The team also found microplastics as deep as they could sample with their ROV, which was 3,200 feet. Earlier this year, another group found plastic fibers in the guts of animals that live in the 36,000-foot deep Mariana Trench, the lowest point on earth. The Monterey Bay study suggests microplastics are not just present below the surface of the ocean but may be abundant.
Choy says it’s unclear exactly why most of the plastic seems to be hanging out in the 200 to 600 meter zone. There could be physical explanations, such as the density of the plastic and the movement of water. There could also be biological explanations, such as the way plastic moves through the food web. Their ROV also collected “sinkers,” which are sticky mucous houses that animals called larvaceans build and discard everyday. Larvaceans use their mucous houses to filter feed, and they invariably catch microplastic. As sinkers fall through they water, they bring nutrients down to the deep sea. Anglerfish, vampire squid, and deep-sea cucumbers all eat sinkers and, consequently, they’re all eating microplastic.
When animals eat microplastic, they are, obviously, not eating food. The material can clog their guts.
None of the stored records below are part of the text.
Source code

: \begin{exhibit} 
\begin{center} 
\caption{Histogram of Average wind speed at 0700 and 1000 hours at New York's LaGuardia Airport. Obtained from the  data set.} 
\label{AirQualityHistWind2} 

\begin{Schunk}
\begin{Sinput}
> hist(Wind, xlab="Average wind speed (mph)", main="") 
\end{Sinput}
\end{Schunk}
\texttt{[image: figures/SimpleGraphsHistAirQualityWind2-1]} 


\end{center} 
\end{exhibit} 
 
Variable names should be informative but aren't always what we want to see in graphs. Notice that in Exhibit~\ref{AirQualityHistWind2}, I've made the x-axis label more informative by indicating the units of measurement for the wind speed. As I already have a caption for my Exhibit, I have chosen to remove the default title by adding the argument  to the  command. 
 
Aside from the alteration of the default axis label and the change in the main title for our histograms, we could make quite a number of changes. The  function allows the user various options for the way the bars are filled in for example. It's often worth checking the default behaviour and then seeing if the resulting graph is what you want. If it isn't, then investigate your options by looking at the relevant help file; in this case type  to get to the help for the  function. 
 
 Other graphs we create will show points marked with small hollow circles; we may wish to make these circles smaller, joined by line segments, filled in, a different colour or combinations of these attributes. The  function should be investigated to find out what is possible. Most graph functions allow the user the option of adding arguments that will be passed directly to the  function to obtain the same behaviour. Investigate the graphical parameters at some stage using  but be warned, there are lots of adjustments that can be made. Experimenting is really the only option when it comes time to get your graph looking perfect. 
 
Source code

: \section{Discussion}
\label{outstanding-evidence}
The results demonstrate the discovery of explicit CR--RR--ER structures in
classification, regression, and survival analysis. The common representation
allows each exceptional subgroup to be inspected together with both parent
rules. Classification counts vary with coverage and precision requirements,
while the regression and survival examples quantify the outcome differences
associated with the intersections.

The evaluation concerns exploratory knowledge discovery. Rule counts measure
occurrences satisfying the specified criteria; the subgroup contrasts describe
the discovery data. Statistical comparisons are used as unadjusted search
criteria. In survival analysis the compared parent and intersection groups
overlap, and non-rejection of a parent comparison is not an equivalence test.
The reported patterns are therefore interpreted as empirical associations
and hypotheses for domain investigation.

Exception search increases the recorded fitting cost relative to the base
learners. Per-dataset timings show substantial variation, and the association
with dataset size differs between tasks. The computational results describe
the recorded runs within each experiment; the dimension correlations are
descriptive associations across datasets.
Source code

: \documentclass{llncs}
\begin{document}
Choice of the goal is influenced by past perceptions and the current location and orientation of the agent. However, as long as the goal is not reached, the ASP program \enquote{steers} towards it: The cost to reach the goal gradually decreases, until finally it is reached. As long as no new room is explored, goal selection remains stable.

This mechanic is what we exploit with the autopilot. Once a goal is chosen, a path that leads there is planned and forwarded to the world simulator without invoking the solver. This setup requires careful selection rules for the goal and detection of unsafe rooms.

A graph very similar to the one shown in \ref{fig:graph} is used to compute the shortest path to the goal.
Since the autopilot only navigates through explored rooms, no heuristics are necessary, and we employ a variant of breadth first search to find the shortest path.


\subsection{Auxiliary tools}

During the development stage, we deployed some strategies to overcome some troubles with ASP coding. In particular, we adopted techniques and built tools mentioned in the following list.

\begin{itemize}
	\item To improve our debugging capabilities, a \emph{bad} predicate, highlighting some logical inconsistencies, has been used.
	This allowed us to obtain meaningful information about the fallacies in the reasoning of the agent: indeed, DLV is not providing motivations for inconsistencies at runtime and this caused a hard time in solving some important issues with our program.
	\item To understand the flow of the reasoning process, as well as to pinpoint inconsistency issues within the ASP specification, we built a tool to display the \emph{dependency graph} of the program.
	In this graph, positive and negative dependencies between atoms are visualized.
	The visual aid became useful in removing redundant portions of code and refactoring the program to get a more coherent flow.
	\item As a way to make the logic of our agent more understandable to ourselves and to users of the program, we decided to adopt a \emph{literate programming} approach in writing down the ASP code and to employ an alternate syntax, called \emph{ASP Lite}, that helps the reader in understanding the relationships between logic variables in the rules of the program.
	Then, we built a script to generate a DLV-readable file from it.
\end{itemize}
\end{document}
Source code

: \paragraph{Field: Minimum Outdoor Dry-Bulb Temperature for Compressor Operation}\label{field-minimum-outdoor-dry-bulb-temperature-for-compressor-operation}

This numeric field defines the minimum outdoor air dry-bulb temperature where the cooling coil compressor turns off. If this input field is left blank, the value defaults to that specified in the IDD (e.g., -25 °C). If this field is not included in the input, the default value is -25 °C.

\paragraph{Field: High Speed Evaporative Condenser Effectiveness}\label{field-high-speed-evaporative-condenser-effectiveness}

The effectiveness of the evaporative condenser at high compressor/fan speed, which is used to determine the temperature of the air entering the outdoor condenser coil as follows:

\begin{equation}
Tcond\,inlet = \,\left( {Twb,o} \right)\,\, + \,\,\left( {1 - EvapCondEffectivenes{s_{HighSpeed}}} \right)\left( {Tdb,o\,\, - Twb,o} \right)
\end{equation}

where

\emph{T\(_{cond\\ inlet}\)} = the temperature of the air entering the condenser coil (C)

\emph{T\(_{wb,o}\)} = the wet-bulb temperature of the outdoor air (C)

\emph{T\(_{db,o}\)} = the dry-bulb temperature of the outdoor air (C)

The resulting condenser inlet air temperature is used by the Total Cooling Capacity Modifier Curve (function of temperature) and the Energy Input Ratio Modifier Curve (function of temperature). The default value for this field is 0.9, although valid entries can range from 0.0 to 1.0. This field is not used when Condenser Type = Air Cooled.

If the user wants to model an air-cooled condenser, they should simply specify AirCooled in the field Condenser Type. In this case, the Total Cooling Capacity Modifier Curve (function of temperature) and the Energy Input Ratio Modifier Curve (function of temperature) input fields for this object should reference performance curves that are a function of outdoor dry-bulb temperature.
The chemistry of plastic also means the material tends to attract pollutants in the ocean water, making it even more dangerous to eat.
Read: [A troubling discovery deep in the ocean]
After Choy and her colleagues collected all of their microplastic pieces, they wanted to identify the kind of plastic, too. “That was a very, oh my gosh, that was a very manual effort, if you’d like,” she says, clearly remembering exactly how much work it took. Her coauthors at Arizona State University sorted hundreds of pieces of microplastic by hand and identified the plastic using a laser. They found that most of the plastic was polyethylene terephthalate, the type that goes into single-use plastics like food packaging.
As the problem of plastic pollution has gained attention, so have viral solutions like the Ocean Cleanup, a 2,000-foot-long floating boom meant to collect plastic on the surface. The tube broke in testing, without collecting much plastic (a result experts could have predicted). The deep ocean is harder to reach, dark, cold, under immense pressures. It’s hard to imagine how to even begin removing plastics there. “The best approach is to stop chuck so much in the ocean in the first place,” says Galloway. “That’s always going to be the best approach.”